## [What you should do]
The answer is every line in the data below that contains the word "testM".

## [Source information]
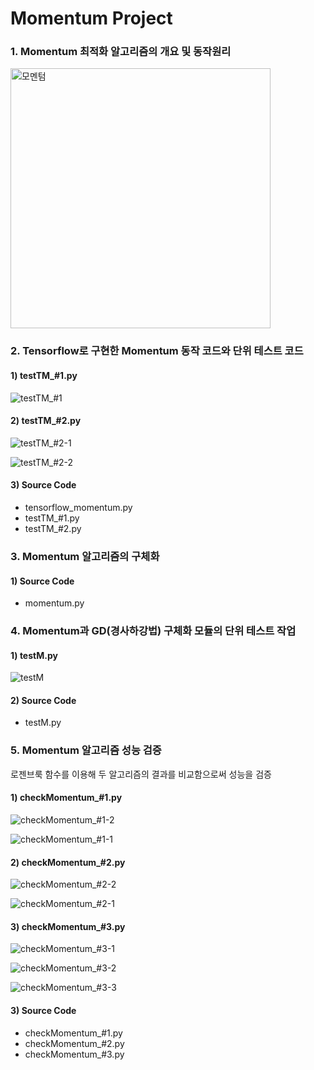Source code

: # Momentum Project


### 1. Momentum 최적화 알고리즘의 개요 및 동작원리

<img width="416" alt="모멘텀" src="https://user-images.githubusercontent.com/28584213/106716361-b1649b00-6641-11eb-8d2c-0462905f11cf.png">


### 2. Tensorflow로 구현한 Momentum 동작 코드와 단위 테스트 코드

#### 1) testTM\_#1.py

![testTM_#1](https://user-images.githubusercontent.com/28584213/106716502-de18b280-6641-11eb-92f0-02ffbe34c432.png)

#### 2) testTM_#2.py

![testTM_#2-1](https://user-images.githubusercontent.com/28584213/106716547-ebce3800-6641-11eb-9fe9-4a8db05aae1a.png)

![testTM_#2-2](https://user-images.githubusercontent.com/28584213/106716553-ee309200-6641-11eb-8fbc-5a66295906f0.png)


#### 3) Source Code

* tensorflow_momentum.py
* testTM\_#1.py
* testTM\_#2.py



### 3. Momentum 알고리즘의 구체화


#### 1) Source Code

* momentum.py


### 4. Momentum과 GD(경사하강법) 구체화 모듈의 단위 테스트 작업

#### 1) testM.py

![testM](https://user-images.githubusercontent.com/28584213/106716732-20da8a80-6642-11eb-9de4-bf89cdb8abed.png)


#### 2) Source Code

* testM.py


### 5. Momentum 알고리즘 성능 검증

로젠브룩 함수를 이용해 두 알고리즘의 결과를 비교함으로써 성능을 검증

#### 1) checkMomentum\_#1.py

![checkMomentum_#1-2](https://user-images.githubusercontent.com/28584213/106716964-65febc80-6642-11eb-9041-9c2008a6aeda.png)

![checkMomentum_#1-1](https://user-images.githubusercontent.com/28584213/106716961-65662600-6642-11eb-8865-96b33a7de005.png)



#### 2) checkMomentum\_#2.py

![checkMomentum_#2-2](https://user-images.githubusercontent.com/28584213/106717017-76169c00-6642-11eb-8432-dd57f034122e.png)

![checkMomentum_#2-1](https://user-images.githubusercontent.com/28584213/106717023-7747c900-6642-11eb-87c6-d29f464a11af.png)


#### 3) checkMomentum\_#3.py

![checkMomentum_#3-1](https://user-images.githubusercontent.com/28584213/106717912-ab6fb980-6643-11eb-9c65-7dd6d149d4d2.png)

![checkMomentum_#3-2](https://user-images.githubusercontent.com/28584213/106717920-ad397d00-6643-11eb-97da-493ef091cb47.png)

![checkMomentum_#3-3](https://user-images.githubusercontent.com/28584213/106717923-ae6aaa00-6643-11eb-8207-84405b55ac8b.png)


#### 3) Source Code

* checkMomentum\_#1.py
* checkMomentum\_#2.py
* checkMomentum\_#3.py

## [Output of the exercise]
#### 1) testM.py
![testM](https://user-images.githubusercontent.com/28584213/106716732-20da8a80-6642-11eb-9de4-bf89cdb8abed.png)
* testM.py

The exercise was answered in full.